The meiotic recombination hot spot created by the single-base substitution ade6-M26 results in remodeling of chromatin structure in fission yeast.

Abstract

The G -->T transversion mutation, ade6-M26, creates the heptanucleotide sequence ATGACTG, which lies close to the 5' end of the open reading frame of the ade6 gene in Schizosaccharomyces pombe. The mutation generates a meiosis-specific recombination hot spot and a binding site for the Mts1/Mts2 protein. We examined the chromatin structure at the ade6 locus in the M26 strain and compared it to that of the wild-type and hot spot-negative control M375. Micrococcal nuclease (MNase) digestion and indirect end-labeling methods were applied. In the M26 strain, we detected a new MNase-hypersensitive site at the position of the M26 mutation and no longer observed the phasing of nucleosomes seen in the wild-type and the M375 strains. Quantitative comparison of MNase sensitivity of the chromatin in premeiotic and meiotic cultures revealed a small meiotic induction of MNase hypersensitivity in the ade6 promoter region of the wild-type and M375 strains. The meiotic induction of MNase hypersensitivity was enhanced significantly in the ade6 promoter region of the M26 strain and also occurred at the M26 mutation site.

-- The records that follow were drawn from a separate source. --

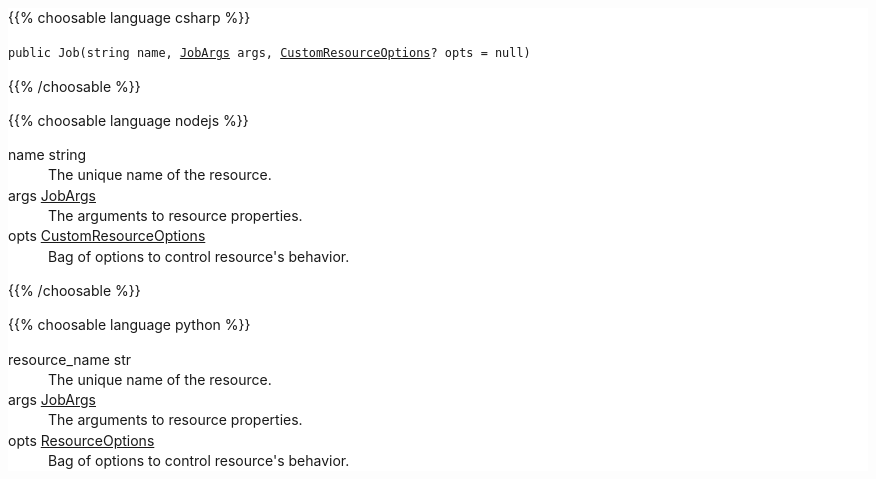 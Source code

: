 {{% choosable language csharp %}}
<div class="highlight"><pre class="chroma"><code class="language-csharp" data-lang="csharp"><span class="k">public </span><span class="nx">Job</span><span class="p">(</span><span class="nx">string</span><span class="p"> </span><span class="nx">name<span class="p">,</span> <span class="nx"><a href="#inputs">JobArgs</a></span><span class="p"> </span><span class="nx">args<span class="p">,</span> <span class="nx"><a href="/docs/reference/pkg/dotnet/Pulumi/Pulumi.CustomResourceOptions.html">CustomResourceOptions</a></span><span class="p">? </span><span class="nx">opts = null<span class="p">)</span></code></pre></div>
{{% /choosable %}}

{{% choosable language nodejs %}}

<dl class="resources-properties"><dt
        class="property-required" title="Required">
        <span>name</span>
        <span class="property-indicator"></span>
        <span class="property-type">string</span>
    </dt>
    <dd>The unique name of the resource.</dd><dt
        class="property-required" title="Required">
        <span>args</span>
        <span class="property-indicator"></span>
        <span class="property-type"><a href="#inputs">JobArgs</a></span>
    </dt>
    <dd>The arguments to resource properties.</dd><dt
        class="property-optional" title="Optional">
        <span>opts</span>
        <span class="property-indicator"></span>
        <span class="property-type"><a href="/docs/reference/pkg/nodejs/pulumi/pulumi/#CustomResourceOptions">CustomResourceOptions</a></span>
    </dt>
    <dd>Bag of options to control resource&#39;s behavior.</dd></dl>

{{% /choosable %}}

{{% choosable language python %}}

<dl class="resources-properties"><dt
        class="property-required" title="Required">
        <span>resource_name</span>
        <span class="property-indicator"></span>
        <span class="property-type">str</span>
    </dt>
    <dd>The unique name of the resource.</dd><dt
        class="property-required" title="Required">
        <span>args</span>
        <span class="property-indicator"></span>
        <span class="property-type"><a href="#inputs">JobArgs</a></span>
    </dt>
    <dd>The arguments to resource properties.</dd><dt
        class="property-optional" title="Optional">
        <span>opts</span>
        <span class="property-indicator"></span>
        <span class="property-type"><a href="/docs/reference/pkg/python/pulumi/#pulumi.ResourceOptions">ResourceOptions</a></span>
    </dt>
    <dd>Bag of options to control resource&#39;s behavior.</dd></dl>

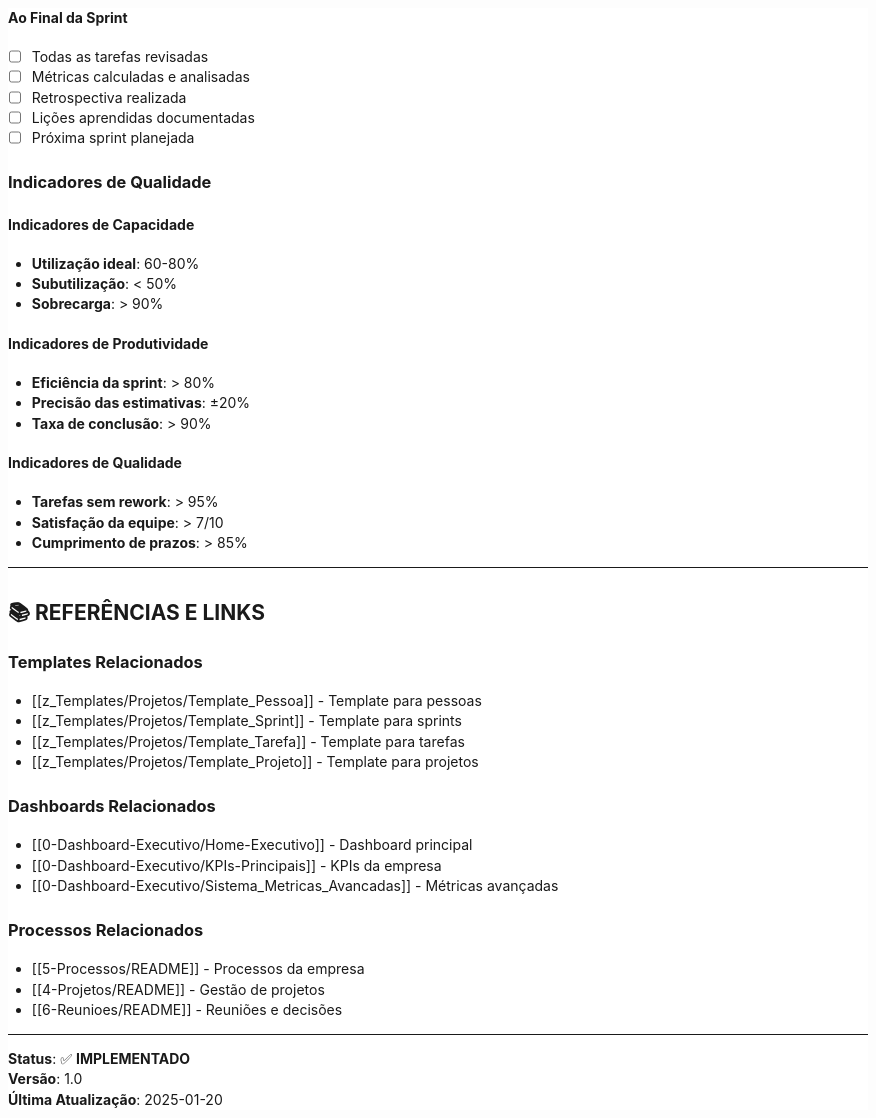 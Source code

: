 #### **Ao Final da Sprint**
- [ ] Todas as tarefas revisadas
- [ ] Métricas calculadas e analisadas
- [ ] Retrospectiva realizada
- [ ] Lições aprendidas documentadas
- [ ] Próxima sprint planejada

### **Indicadores de Qualidade**

#### **Indicadores de Capacidade**
- **Utilização ideal**: 60-80%
- **Subutilização**: < 50%
- **Sobrecarga**: > 90%

#### **Indicadores de Produtividade**
- **Eficiência da sprint**: > 80%
- **Precisão das estimativas**: ±20%
- **Taxa de conclusão**: > 90%

#### **Indicadores de Qualidade**
- **Tarefas sem rework**: > 95%
- **Satisfação da equipe**: > 7/10
- **Cumprimento de prazos**: > 85%

---

## 📚 **REFERÊNCIAS E LINKS**

### **Templates Relacionados**
- [[z_Templates/Projetos/Template_Pessoa]] - Template para pessoas
- [[z_Templates/Projetos/Template_Sprint]] - Template para sprints
- [[z_Templates/Projetos/Template_Tarefa]] - Template para tarefas
- [[z_Templates/Projetos/Template_Projeto]] - Template para projetos

### **Dashboards Relacionados**
- [[0-Dashboard-Executivo/Home-Executivo]] - Dashboard principal
- [[0-Dashboard-Executivo/KPIs-Principais]] - KPIs da empresa
- [[0-Dashboard-Executivo/Sistema_Metricas_Avancadas]] - Métricas avançadas

### **Processos Relacionados**
- [[5-Processos/README]] - Processos da empresa
- [[4-Projetos/README]] - Gestão de projetos
- [[6-Reunioes/README]] - Reuniões e decisões

---

**Status**: ✅ **IMPLEMENTADO**  
**Versão**: 1.0  
**Última Atualização**: 2025-01-20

The formation of the MNase-sensitive region around the heptamer sequence was abolished by the introduction of single-nucleotide substitutions in the heptamer sequence, which also abolish hot spot activity and binding of Mts1/Mts2. These data suggest that Mts1/Mts2 binding to the heptamer sequence results in a chromatin structure suitable for the recruitment of a meiosis-specific recombination function or functions.